Materials provided START

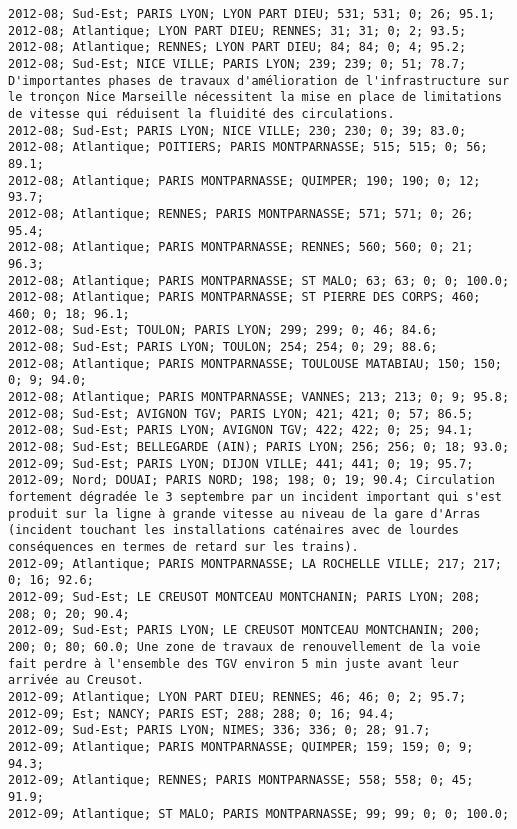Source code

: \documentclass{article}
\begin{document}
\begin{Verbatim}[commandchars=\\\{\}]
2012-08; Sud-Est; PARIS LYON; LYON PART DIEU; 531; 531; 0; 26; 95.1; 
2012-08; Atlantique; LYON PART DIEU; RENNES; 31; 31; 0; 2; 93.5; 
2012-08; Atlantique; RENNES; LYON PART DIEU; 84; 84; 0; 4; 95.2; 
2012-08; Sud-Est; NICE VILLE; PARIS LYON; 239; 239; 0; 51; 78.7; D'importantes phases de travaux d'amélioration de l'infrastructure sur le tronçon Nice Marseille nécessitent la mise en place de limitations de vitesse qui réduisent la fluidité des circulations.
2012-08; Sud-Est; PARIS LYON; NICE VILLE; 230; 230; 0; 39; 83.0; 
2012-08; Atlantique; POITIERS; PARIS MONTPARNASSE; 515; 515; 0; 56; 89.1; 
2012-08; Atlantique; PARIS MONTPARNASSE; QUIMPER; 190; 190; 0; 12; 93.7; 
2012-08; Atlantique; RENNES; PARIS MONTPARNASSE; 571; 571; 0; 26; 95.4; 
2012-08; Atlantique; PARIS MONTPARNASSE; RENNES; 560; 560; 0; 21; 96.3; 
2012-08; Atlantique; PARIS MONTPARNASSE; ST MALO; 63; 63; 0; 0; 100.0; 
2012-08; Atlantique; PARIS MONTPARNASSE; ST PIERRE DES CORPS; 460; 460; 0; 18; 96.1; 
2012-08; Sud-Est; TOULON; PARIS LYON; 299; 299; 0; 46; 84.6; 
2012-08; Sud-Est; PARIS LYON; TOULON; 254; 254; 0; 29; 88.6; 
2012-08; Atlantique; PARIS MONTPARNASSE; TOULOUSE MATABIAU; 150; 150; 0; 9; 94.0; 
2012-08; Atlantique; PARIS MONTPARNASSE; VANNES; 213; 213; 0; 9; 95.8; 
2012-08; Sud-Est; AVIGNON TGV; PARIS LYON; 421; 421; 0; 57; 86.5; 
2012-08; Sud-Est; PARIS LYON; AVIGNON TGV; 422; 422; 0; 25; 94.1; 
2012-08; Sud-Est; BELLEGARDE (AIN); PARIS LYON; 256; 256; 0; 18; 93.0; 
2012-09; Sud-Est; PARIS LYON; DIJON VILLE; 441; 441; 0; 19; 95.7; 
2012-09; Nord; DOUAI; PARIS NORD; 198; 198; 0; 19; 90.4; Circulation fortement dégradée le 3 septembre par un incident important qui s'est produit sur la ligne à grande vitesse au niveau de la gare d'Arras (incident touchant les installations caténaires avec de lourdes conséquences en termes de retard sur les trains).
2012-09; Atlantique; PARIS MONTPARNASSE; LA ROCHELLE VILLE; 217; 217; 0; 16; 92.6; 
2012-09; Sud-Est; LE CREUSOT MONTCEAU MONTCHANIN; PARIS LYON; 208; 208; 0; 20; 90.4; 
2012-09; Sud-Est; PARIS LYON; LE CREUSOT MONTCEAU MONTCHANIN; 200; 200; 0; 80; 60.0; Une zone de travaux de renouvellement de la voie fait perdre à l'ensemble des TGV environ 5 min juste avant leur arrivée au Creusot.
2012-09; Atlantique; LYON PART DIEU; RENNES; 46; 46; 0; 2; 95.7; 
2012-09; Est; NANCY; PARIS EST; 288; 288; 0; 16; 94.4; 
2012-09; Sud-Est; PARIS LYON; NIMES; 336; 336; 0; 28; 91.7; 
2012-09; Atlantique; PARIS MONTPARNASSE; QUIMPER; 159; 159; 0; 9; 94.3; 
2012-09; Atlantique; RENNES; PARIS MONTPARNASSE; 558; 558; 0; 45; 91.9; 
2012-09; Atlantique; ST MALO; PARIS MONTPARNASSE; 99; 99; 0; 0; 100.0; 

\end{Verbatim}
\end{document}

Materials provided END

**About this exercise:**
The images are to be left out; every line above should be set down exactly.

**Expected answer:**
Source code

: \documentclass{article}
\begin{document}
\begin{Verbatim}[commandchars=\\\{\}]
2012-08; Sud-Est; PARIS LYON; LYON PART DIEU; 531; 531; 0; 26; 95.1; 
2012-08; Atlantique; LYON PART DIEU; RENNES; 31; 31; 0; 2; 93.5; 
2012-08; Atlantique; RENNES; LYON PART DIEU; 84; 84; 0; 4; 95.2; 
2012-08; Sud-Est; NICE VILLE; PARIS LYON; 239; 239; 0; 51; 78.7; D'importantes phases de travaux d'amélioration de l'infrastructure sur le tronçon Nice Marseille nécessitent la mise en place de limitations de vitesse qui réduisent la fluidité des circulations.
2012-08; Sud-Est; PARIS LYON; NICE VILLE; 230; 230; 0; 39; 83.0; 
2012-08; Atlantique; POITIERS; PARIS MONTPARNASSE; 515; 515; 0; 56; 89.1; 
2012-08; Atlantique; PARIS MONTPARNASSE; QUIMPER; 190; 190; 0; 12; 93.7; 
2012-08; Atlantique; RENNES; PARIS MONTPARNASSE; 571; 571; 0; 26; 95.4; 
2012-08; Atlantique; PARIS MONTPARNASSE; RENNES; 560; 560; 0; 21; 96.3; 
2012-08; Atlantique; PARIS MONTPARNASSE; ST MALO; 63; 63; 0; 0; 100.0; 
2012-08; Atlantique; PARIS MONTPARNASSE; ST PIERRE DES CORPS; 460; 460; 0; 18; 96.1; 
2012-08; Sud-Est; TOULON; PARIS LYON; 299; 299; 0; 46; 84.6; 
2012-08; Sud-Est; PARIS LYON; TOULON; 254; 254; 0; 29; 88.6; 
2012-08; Atlantique; PARIS MONTPARNASSE; TOULOUSE MATABIAU; 150; 150; 0; 9; 94.0; 
2012-08; Atlantique; PARIS MONTPARNASSE; VANNES; 213; 213; 0; 9; 95.8; 
2012-08; Sud-Est; AVIGNON TGV; PARIS LYON; 421; 421; 0; 57; 86.5; 
2012-08; Sud-Est; PARIS LYON; AVIGNON TGV; 422; 422; 0; 25; 94.1; 
2012-08; Sud-Est; BELLEGARDE (AIN); PARIS LYON; 256; 256; 0; 18; 93.0; 
2012-09; Sud-Est; PARIS LYON; DIJON VILLE; 441; 441; 0; 19; 95.7; 
2012-09; Nord; DOUAI; PARIS NORD; 198; 198; 0; 19; 90.4; Circulation fortement dégradée le 3 septembre par un incident important qui s'est produit sur la ligne à grande vitesse au niveau de la gare d'Arras (incident touchant les installations caténaires avec de lourdes conséquences en termes de retard sur les trains).
2012-09; Atlantique; PARIS MONTPARNASSE; LA ROCHELLE VILLE; 217; 217; 0; 16; 92.6; 
2012-09; Sud-Est; LE CREUSOT MONTCEAU MONTCHANIN; PARIS LYON; 208; 208; 0; 20; 90.4; 
2012-09; Sud-Est; PARIS LYON; LE CREUSOT MONTCEAU MONTCHANIN; 200; 200; 0; 80; 60.0; Une zone de travaux de renouvellement de la voie fait perdre à l'ensemble des TGV environ 5 min juste avant leur arrivée au Creusot.
2012-09; Atlantique; LYON PART DIEU; RENNES; 46; 46; 0; 2; 95.7; 
2012-09; Est; NANCY; PARIS EST; 288; 288; 0; 16; 94.4; 
2012-09; Sud-Est; PARIS LYON; NIMES; 336; 336; 0; 28; 91.7; 
2012-09; Atlantique; PARIS MONTPARNASSE; QUIMPER; 159; 159; 0; 9; 94.3; 
2012-09; Atlantique; RENNES; PARIS MONTPARNASSE; 558; 558; 0; 45; 91.9; 
2012-09; Atlantique; ST MALO; PARIS MONTPARNASSE; 99; 99; 0; 0; 100.0; 

\end{Verbatim}
\end{document}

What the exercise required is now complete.